Cybercriminals can also love them just as much as you do!
If a hacker gains access to your phone, they can see your private information, location, email, photos, social media, and bank accounts.
Maybe you have good security setup on your own phone, but what about the other three or four smartphones under your roof? How secure are your kids’ phones and what can you do to plug any security gaps?
Tips to safeguard your family’s smartphones
- Question your security and ask how safe is my smartphone? What are the cyber security gaps? Look at everyone’s password strength, social profiles and privacy settings, web browsing security, and app settings.
- Use two-factor authentication for your email, social media and bank accounts.
- Make your passwords hard to guess. The longer your password, the stronger it is! Use a password that is made up of at least four words, including at least 12 letters. For example ‘horsecupstarshoe’. Make it easy for you to remember.
- Don’t trust online apps. Where you download apps from and how you use them plays a critical role in keeping your mobile phone secure. Malicious apps will try to steal personal information from your phone and could expose your device and data to malware. Only install apps from official stores such as Apple’s App Store or Google Play for Android phones or tablets. To change the access an app has to your information, go to your settings. On Android: Go to Apps and Notifications, choose App Permissions and make changes.

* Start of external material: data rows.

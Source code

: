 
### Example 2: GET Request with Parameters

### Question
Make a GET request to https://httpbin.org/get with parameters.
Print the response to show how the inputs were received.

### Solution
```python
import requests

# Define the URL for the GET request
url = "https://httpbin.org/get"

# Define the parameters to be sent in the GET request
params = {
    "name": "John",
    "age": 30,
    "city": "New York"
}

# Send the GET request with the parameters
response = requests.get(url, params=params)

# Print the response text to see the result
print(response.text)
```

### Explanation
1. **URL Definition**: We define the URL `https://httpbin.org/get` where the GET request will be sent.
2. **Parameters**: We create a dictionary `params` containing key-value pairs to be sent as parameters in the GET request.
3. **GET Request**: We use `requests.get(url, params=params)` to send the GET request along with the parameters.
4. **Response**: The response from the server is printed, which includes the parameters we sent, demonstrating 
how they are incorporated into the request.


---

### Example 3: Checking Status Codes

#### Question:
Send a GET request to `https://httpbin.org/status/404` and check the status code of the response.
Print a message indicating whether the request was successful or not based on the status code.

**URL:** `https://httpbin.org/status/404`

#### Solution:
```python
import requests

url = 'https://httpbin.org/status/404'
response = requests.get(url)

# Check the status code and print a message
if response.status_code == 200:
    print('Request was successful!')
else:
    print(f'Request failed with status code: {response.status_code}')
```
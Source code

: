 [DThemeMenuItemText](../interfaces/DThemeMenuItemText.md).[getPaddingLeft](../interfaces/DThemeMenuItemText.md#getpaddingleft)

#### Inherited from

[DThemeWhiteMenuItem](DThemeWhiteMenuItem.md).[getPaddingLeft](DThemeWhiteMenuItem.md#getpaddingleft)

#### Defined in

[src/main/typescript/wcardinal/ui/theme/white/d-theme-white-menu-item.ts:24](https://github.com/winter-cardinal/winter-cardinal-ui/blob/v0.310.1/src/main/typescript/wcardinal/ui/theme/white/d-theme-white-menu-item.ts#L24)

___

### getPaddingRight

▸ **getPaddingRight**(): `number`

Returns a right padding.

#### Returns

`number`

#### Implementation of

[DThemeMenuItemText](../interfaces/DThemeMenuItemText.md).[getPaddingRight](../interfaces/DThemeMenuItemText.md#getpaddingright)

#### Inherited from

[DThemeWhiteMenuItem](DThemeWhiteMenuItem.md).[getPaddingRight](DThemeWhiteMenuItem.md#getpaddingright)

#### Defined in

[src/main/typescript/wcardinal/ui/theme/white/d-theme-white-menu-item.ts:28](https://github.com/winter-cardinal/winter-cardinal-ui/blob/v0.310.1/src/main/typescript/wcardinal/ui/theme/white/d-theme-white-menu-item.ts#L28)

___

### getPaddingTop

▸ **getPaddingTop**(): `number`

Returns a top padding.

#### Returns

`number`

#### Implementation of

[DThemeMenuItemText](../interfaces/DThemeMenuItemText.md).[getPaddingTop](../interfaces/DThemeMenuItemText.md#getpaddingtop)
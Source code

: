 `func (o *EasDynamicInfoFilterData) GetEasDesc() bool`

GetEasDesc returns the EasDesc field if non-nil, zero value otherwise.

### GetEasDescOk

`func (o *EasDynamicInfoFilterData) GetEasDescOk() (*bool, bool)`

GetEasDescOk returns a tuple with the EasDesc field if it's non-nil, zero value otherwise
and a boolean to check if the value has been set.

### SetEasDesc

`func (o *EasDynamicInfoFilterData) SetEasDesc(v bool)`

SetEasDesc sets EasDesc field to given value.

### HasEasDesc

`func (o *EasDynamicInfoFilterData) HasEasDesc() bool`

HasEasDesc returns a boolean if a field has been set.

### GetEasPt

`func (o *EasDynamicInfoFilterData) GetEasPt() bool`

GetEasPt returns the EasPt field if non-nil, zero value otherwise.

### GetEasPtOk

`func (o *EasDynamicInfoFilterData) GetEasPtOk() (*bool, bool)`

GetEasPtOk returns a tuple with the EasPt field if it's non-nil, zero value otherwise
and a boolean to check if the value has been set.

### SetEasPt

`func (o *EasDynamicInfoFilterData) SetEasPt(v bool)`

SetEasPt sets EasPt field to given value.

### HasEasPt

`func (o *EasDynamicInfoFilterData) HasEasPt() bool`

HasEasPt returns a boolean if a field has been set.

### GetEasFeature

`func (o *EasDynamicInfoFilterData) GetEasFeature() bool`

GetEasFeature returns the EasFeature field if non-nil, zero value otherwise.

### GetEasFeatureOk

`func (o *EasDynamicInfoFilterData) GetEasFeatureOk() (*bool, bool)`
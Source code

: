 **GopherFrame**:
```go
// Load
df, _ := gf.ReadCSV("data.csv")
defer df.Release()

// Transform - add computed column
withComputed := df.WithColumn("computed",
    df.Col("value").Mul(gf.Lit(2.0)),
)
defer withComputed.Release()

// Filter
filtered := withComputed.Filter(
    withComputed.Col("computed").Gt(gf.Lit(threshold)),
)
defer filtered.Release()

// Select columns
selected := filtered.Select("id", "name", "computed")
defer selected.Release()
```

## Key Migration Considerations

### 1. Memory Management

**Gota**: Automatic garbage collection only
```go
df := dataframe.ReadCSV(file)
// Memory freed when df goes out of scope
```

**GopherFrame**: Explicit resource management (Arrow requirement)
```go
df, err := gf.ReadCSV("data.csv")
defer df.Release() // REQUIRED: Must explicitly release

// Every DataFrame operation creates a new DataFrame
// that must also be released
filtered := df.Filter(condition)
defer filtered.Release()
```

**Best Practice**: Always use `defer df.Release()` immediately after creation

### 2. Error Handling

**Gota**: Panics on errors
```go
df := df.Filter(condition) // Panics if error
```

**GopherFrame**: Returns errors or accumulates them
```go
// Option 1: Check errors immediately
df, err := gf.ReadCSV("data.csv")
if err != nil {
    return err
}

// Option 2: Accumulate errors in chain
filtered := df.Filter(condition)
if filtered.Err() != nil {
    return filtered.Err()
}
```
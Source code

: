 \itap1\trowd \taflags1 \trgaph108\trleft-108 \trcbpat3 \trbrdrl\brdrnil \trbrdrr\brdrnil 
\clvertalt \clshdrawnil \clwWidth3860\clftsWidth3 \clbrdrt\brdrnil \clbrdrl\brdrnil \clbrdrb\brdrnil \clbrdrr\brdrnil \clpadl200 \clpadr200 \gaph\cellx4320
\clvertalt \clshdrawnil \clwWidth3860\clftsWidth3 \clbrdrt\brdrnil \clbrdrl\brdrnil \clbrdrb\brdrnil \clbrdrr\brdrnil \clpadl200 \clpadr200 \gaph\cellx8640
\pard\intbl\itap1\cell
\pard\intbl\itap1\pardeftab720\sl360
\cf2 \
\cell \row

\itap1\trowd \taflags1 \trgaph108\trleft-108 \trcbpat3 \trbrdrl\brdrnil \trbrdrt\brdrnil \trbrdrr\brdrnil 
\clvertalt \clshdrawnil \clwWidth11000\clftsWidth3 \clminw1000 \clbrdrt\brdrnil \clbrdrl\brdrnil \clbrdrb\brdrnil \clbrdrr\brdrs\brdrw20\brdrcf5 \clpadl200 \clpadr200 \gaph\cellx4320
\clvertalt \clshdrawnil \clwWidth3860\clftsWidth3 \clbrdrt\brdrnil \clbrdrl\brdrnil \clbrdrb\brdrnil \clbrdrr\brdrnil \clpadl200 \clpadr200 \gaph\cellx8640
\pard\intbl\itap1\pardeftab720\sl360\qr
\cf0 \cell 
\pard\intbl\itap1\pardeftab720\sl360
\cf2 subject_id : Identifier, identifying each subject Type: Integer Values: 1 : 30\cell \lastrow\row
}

On iOS: Go to your settings, select Privacy, and make changes to app permissions accordingly.
- Track your phone. Make sure your device is password and fingerprint protected in case you lose it. Take a few minutes to enable phone tracking. For Android, download the app Find My Device and for Apple use Find My iPhone.
- Bank and shop via your smartphone with care! Log out and lock accounts when you’re not using them and avoid using auto-login features. Think about using a password manager app that forces you to re-enter a master password each time you want to access an account. Disable keychain and auto-fill in your browser; go to Settings and turn each option to OFF. Also, avoid using public Wi-Fi to access sensitive accounts.
- Turn off Bluetooth. Make sure to switch Bluetooth off if you’re not using it. When it’s on, it’s constantly looking for open connections. Hackers work quickly through open Bluetooth connections, and often victims don’t even know there’s been a breach.
- Keep your anti-virus and operating software up-to-date, and make sure you have all your information safely backed up.
- Always question any calls, texts or emails you get asking for your details. These messages may look like they come from a real organisation, but they might contain links to a fake website that asks you to enter your credit card details.